Valle d’Aosta

If diamonds are the prime example of the adage “good things come in small packages“, then Valle d’Aosta is a very close second.  The smallest wine region in Italy holds its own against its 19 regional counterparts (yes, even Barolo and Tuscany!).  Thanks in part to the presence of one very large mountain in the region, Valle d’Aosta’s unique climate and elevation produce flavors that are entirely distinguishable from others in this wine rich country.  Despite the comparison, if Hubs gets me a bottle of wine from Valle d’Aosta rather than a diamond for our upcoming 20th wedding anniversary, we’re going to have a very long talk.  

To start with, you’ll see a lot of French influence here which dates back to the 6th century when the region was conquered and became part of the Frankish Kingdom.  (Sidenote: Italy was continually getting its ass kicked back in those days by various invading barbaric tribes with, rather ironically, wussy sounding names like the Franks, Normans, & Lombards which sound like an accounting firm).  Today, Valle d’Aosta is bilingual – it’s the only French speaking Italian region and you’ll find several French varieties being grown here such as Pinot Noir and Gamay. 

Valle d’Aosta may be the smallest Italian region, but it contains Europe’s largest mountain – Monte Bianco (aka “Mont Blanc” as it’s known in French – which is also the name of an insanely expensive pen that your rich uncle gets you for graduating college but then you lose two weeks later when moving out of your crappy apartment…all hypothetically of course).  Monte Bianco not only adds to the gorgeous scenery of the area, but importantly blocks the clouds and provides a rainshadow effect to the region, making Valle d’Aosta drier and sunnier – and a better place for grapes to thrive.   
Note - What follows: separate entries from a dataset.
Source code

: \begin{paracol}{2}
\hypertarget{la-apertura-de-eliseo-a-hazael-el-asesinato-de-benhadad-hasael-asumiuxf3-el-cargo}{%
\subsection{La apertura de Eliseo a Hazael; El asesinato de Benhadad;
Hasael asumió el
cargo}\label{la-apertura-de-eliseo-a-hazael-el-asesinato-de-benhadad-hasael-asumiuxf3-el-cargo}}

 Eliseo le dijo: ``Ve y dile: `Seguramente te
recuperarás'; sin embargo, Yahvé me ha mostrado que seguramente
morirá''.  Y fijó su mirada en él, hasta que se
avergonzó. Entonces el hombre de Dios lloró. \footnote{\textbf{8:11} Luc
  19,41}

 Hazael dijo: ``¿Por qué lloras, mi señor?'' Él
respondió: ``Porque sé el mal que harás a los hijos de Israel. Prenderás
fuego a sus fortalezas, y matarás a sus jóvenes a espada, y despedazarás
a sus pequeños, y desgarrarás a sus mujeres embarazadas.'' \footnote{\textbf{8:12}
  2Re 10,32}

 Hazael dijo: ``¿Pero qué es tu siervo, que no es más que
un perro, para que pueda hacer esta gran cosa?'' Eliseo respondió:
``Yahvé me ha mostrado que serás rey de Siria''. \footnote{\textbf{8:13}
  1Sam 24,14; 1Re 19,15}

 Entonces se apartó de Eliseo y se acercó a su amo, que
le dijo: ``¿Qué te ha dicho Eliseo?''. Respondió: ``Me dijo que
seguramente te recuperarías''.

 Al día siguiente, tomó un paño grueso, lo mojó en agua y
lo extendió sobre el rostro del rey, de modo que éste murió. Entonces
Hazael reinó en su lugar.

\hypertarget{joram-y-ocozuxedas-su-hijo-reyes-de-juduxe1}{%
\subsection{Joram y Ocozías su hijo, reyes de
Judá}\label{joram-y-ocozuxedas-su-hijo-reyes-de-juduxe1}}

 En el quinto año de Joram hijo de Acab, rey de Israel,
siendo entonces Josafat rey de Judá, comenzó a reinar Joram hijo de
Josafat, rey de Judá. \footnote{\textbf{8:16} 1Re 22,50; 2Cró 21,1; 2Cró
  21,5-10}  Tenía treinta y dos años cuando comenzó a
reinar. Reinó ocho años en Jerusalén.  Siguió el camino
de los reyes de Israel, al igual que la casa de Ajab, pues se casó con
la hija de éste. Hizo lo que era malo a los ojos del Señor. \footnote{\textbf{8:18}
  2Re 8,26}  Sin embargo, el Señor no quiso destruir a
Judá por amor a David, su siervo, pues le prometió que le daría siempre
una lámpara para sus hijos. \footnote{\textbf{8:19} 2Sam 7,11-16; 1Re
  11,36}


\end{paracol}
The majority of wine produced in Valle d’Aosta is high quality, DOC wine.  Co-operativesCork (a business arrangement in which a number of growers “pool” their grapes together) are prominent and account for approximately 75% of the production in the region.  However, an increasing number of growers have started to bottle their own wines and have banded together to form an association that helps them achieve this goal – often through use of shared machinery or equipment.  This association of independent growers is known as “Viticulteur Encaveur” – a term that appears on a wine label or cork produced by a member. 

Although many local grape varieties were lost to phylloxera, there are still ten unique and indigenous varieties grown in Valle d’Aosta including Prié Blanc, Fumin and Petit Rouge.  If you haven’t heard of any of these, you’re not alone – I hadn’t either until I started studying this region!

I recently tried a Prié Blanc produced from grapes grown in the highest elevation vineyard site in Europe (1,200 meters above sea level, or 3/4 of a mile up to us non-metric Americans).  Not many grape varieties can survive at this elevation, but neither can phylloxera . . . these vines are some of the very few in Italy that were entirely untouched by the pest. 

Label

Pavese 2015 Blanc de Morgex et de La Salle, Valle d’Aosta, Italy. 12% abv.  Very pale lemon colored with bright aromatics of lemon, wet stone and a hint of white flowers.  On the palate – holy acidity I feel like I’m drinking Lemonhead candies.  Tons of lemon and minerality and electric acidity.  Overall, this wine is fairly simple, refreshing – but not overly complex or interesting. $35.